Dividends declared by the Company's Board of Directors are payable on the outstanding shares of Class A Common Stock or both Class A Common Stock and Class B Common Stock, as determined by the Board of Directors (the Board). If the Board declares a dividend on both classes of stock, then the holder of each share of Class A Common Stock is entitled to receive a dividend that is 10% more than the dividend declared on each share of Class B Common Stock. Stock dividends declared can only be paid in shares of Class A Common Stock. The Company currently intends to retain all earnings to support its operations and future growth and, therefore, does not anticipate the declaration or payment of cash dividends on its common stock in the foreseeable future.
Offerings
On December 13, 2016, the Company completed a public offering of 4,000,000 shares of Class A common stock at $75.00 per share. The Company received net proceeds of $285.8 million after deducting underwriting discounts and commissions and offering expenses from the sale of its Class A common stock. The Company's basic shares outstanding for the year ended December 31, 2016 included weighted average shares of 131,148 as a result of the public offering of Class A common stock. The Company intends to use the net proceeds from the offering to partially fund the acquisition of Pentalver Transport Limited and to repay indebtedness. See Note 3, Changes in Operations, for additional information regarding the Company's acquisition of Pentalver.

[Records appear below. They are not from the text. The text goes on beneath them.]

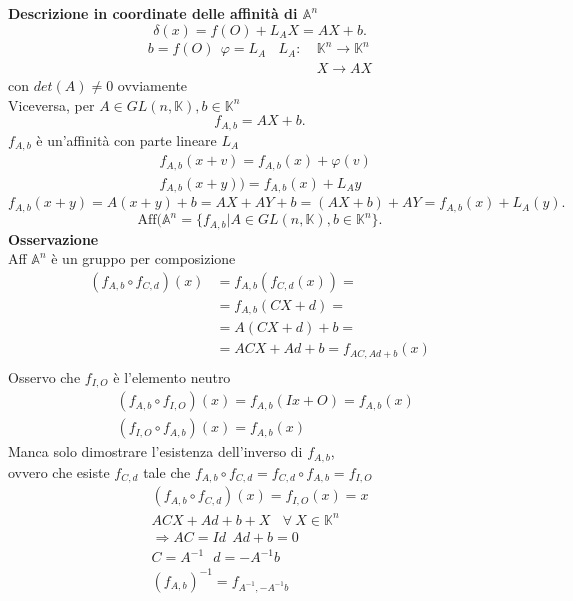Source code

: \documentclass[12px]{article}
\begin{document}
\textbf{Descrizione in coordinate delle affinità di $ \mathbb{A} ^n$} \\
	\[
	\delta (x) = f(O) + L_A X = AX + b
	.\]
	\begin{align*}
		b = f(O) \ \ \varphi = L_A \ \ \ \ L_A : \ &\mathbb{K}^n \rightarrow \mathbb{K}^n \\ 
						    	 & X \rightarrow AX
	\end{align*}
	con $det(A) \neq 0$ ovviamente\\
	Viceversa, per $A\in GL(n,\mathbb{K}), b\in\mathbb{K}^n$\\
	\[
		f_{A,b} = AX + b
	.\] 
	$f_{A,b}$ è un'affinità con parte lineare $L_A$
	\begin{align*}
		& f_{A,b}(x + v) = f_{A,b}(x) + \varphi(v) \\
		& f_{A,b}(x + y)) = f_{A,b}(x) + L_Ay
	\end{align*}
	\[
		f_{A,b}(x + y) = A(x + y) + b = AX + AY + b = (AX + b) + AY = f_{A,b} (x) + L_A(y)
	.\] 
	\[
		\text{Aff}( \mathbb{A}^n =\{f_{A,b} | A\in GL(n,\mathbb{K}), b\in\mathbb{K}^n\}
	.\] 
	\textbf{Osservazione} \\
	Aff $ \mathbb{A} ^n$ è un gruppo per composizione \\ 
	\begin{align*}
		(f_{A,b}\circ f_{C,d})(x)  &= f_{A,b}(f_{C,d}(x)) =\\
					   &= f_{A,b}(CX + d) = \\
					   &=A(CX + d) + b =\\
					   &=ACX + Ad + b = f_{AC, Ad + b}(x) \\
	\end{align*}
	Osservo che $f_{I,O}$ è l'elemento neutro
	\begin{align*}
		&(f_{A,b}\circ f_{I,O})(x) = f_{A,b}(Ix + O) = f_{A,b}(x) \\
		&(f_{I,O}\circ f_{A,b})(x) = f_{A,b}(x)
	\end{align*}
	Manca solo dimostrare l'esistenza dell'inverso di $f_{A,b}$,\\
	ovvero che esiste $f_{C,d}$ tale che $f_{A,b}\circ f_{C,d} = f_{C,d}\circ f_{A,b} = f_{I,O}$
	\begin{align*}
		(f_{A,b}\circ f_{C,d})(x) = f_{I,O}(x) = x \\
		ACX + Ad + b + X \ \ \ \ \forall \  X\in\mathbb{K}^n \\
		\Rightarrow AC = Id \ \ Ad + b = 0\\
		C = A^{-1} \ \ \ d = -A^{-1}b \\
		(f_{A,b})^{-1} = f_{A^{-1}, -A^{-1}b}
	\end{align*}
\end{document}
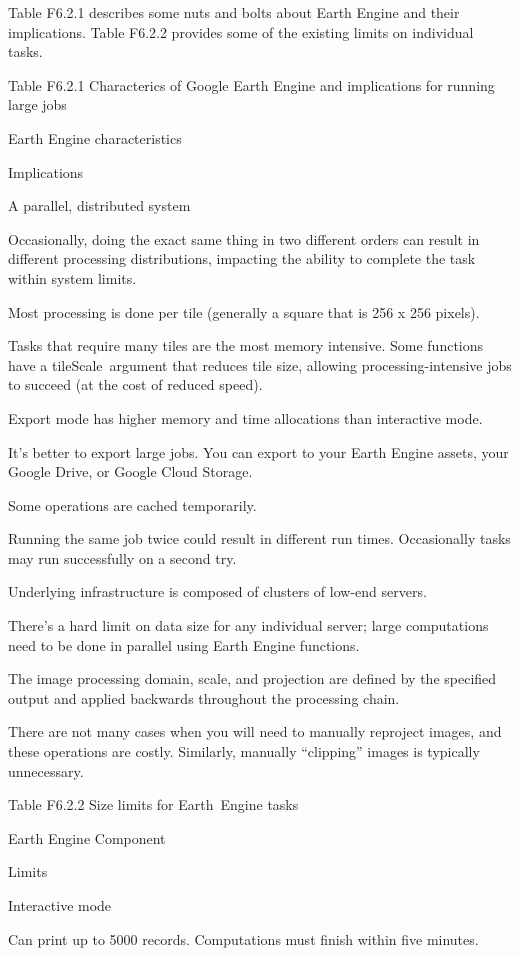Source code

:\documentclass[
  letterpaper,
  DIV=11,
  numbers=noendperiod]{scrreprt}
\begin{document}
Table F6.2.1 describes some nuts and bolts about Earth Engine and their
implications. Table F6.2.2 provides some of the existing limits on
individual tasks.

Table F6.2.1 Characterics of Google Earth Engine and implications for
running large jobs~

Earth Engine characteristics

Implications

A parallel, distributed system

Occasionally, doing the exact same thing in two different orders can
result in different processing distributions, impacting the ability to
complete the task within system limits.

Most processing is done per tile (generally a square that is 256 x 256
pixels).

Tasks that require many tiles are the most memory intensive. Some
functions have a tileScale~argument that reduces tile size, allowing
processing-intensive jobs to succeed (at the cost of reduced speed).

Export mode has higher memory and time allocations than interactive
mode.

It's better to export large jobs. You can export to your Earth Engine
assets, your Google Drive, or Google Cloud Storage.

Some operations are cached temporarily.

Running the same job twice could result in different run times.
Occasionally tasks may run successfully on a second try.

Underlying infrastructure is composed of clusters of low-end servers.

There's a hard limit on data size for any individual server; large
computations need to be done in parallel using Earth Engine functions.

The image processing domain, scale, and projection are defined by the
specified output and applied backwards throughout the processing chain.

There are not many cases when you will need to manually reproject
images, and these operations are costly. Similarly, manually
``clipping'' images is typically unnecessary.

Table F6.2.2 Size limits for Earth~Engine tasks

Earth Engine Component

Limits

Interactive mode

Can print up to 5000 records. Computations must finish within five
minutes.
\end{document}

On September 19, 2012, the Company completed a public offering of 2,300,000 Tangible Equity Units (TEUs), which included 300,000 TEUs issued as a result of the underwriters' exercise of their over-allotment option, with a stated amount of $100 per unit on September 19, 2012. Each TEU consisted of a prepaid stock purchase contract (Purchase Contract) and a senior amortizing note due October 1, 2015 (Amortizing Note) issued by the Company. On October 1, 2015, the Company settled the prepaid stock purchase contract component of the TEUs with the delivery of 3,539,240 shares of its Class A Common Stock. Accordingly, the 3,539,240 shares were included in the Company's weighted average Class A common shares outstanding - basic and diluted for the year ended December 31, 2015. The Company's basic and diluted EPS calculations for the year ended December 31, 2014 included 2,841,650 shares to reflect the weighted average shares issuable upon settlement of the prepaid stock purchase contract component of the TEUs. For purposes of determining the number of shares included in the calculation, the Company used the market price of its Class A Common Stock at the period end date.
Share Repurchase
On September 29, 2015, the Board authorized the repurchase of up to $300.0 million of the Company's Class A Common Stock, subject to certain limitations. See Note 8, Long-Term Debt for additional information. Through December 31, 2016, the Company has not repurchased any shares of Class A Common Stock under this authorization.